BEGIN Dataset records
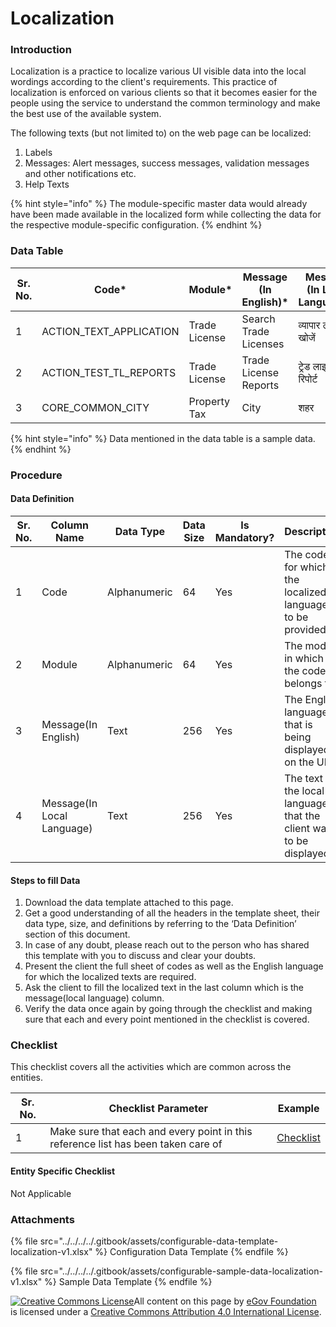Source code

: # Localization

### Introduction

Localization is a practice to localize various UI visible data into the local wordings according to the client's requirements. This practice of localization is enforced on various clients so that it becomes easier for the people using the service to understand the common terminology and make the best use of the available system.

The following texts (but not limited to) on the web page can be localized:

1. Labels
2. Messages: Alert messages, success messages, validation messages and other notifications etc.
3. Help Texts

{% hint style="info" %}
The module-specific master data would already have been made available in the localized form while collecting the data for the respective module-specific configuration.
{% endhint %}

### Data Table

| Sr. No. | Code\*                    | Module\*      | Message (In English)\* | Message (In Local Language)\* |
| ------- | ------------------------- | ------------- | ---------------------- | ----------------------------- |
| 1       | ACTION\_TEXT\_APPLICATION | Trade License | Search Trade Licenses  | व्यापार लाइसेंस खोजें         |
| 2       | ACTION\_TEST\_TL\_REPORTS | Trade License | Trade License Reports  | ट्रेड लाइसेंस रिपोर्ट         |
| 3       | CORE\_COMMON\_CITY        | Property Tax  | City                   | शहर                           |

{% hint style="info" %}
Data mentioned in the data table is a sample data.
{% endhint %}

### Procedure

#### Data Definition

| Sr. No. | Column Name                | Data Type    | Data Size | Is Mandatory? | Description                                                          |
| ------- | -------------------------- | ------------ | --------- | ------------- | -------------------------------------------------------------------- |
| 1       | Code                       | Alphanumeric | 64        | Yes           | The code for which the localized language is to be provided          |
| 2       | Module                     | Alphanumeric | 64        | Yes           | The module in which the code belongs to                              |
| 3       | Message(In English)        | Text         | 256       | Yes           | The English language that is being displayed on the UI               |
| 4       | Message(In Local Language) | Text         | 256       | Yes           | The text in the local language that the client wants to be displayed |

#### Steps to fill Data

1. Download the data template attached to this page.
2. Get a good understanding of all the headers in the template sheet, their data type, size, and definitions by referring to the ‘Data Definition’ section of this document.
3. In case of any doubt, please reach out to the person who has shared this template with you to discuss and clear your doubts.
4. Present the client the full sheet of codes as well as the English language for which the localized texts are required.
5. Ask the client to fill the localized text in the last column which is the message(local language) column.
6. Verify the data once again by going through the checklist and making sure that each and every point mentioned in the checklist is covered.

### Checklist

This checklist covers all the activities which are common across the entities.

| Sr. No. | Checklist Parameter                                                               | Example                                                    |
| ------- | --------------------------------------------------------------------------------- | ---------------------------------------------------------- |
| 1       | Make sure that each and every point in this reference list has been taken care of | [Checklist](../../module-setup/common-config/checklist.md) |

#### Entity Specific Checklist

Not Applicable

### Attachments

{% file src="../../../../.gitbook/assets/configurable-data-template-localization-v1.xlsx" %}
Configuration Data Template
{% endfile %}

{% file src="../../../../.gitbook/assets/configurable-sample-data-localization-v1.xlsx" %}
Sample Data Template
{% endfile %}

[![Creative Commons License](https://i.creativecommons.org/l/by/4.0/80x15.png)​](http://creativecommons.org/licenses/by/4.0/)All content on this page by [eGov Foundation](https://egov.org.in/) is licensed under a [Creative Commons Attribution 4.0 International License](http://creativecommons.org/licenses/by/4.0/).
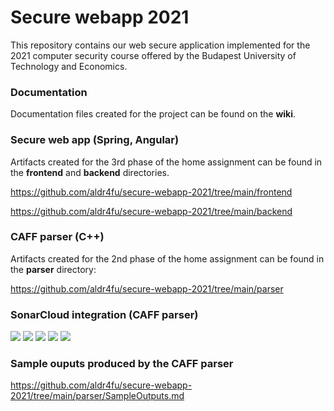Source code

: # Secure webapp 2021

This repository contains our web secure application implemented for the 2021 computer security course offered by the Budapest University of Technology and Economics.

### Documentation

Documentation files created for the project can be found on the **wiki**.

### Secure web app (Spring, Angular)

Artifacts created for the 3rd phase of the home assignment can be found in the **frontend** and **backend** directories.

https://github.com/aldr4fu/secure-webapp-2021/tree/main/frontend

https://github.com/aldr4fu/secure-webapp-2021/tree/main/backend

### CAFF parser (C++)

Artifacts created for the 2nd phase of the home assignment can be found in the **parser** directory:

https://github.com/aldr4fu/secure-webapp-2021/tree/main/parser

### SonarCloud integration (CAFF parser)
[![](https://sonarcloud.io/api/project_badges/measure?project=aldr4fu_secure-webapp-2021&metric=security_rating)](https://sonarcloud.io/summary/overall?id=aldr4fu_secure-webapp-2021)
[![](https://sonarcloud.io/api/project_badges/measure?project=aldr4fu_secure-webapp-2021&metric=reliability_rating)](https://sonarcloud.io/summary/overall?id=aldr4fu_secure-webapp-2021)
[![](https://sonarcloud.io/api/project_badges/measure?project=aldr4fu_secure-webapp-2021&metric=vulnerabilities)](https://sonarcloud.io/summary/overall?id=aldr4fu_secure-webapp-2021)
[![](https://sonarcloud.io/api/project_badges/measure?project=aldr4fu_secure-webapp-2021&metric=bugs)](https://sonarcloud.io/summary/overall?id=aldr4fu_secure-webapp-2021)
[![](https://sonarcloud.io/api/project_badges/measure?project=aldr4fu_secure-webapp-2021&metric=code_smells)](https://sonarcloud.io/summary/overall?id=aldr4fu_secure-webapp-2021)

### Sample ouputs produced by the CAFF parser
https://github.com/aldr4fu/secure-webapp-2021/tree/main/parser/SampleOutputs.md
END Dataset records
- **What the task requires**: Within the data above, find the lines that contain the word "CAFF" and copy each of them.

- **Output for this task**:
### CAFF parser (C++)
### SonarCloud integration (CAFF parser)
### Sample ouputs produced by the CAFF parser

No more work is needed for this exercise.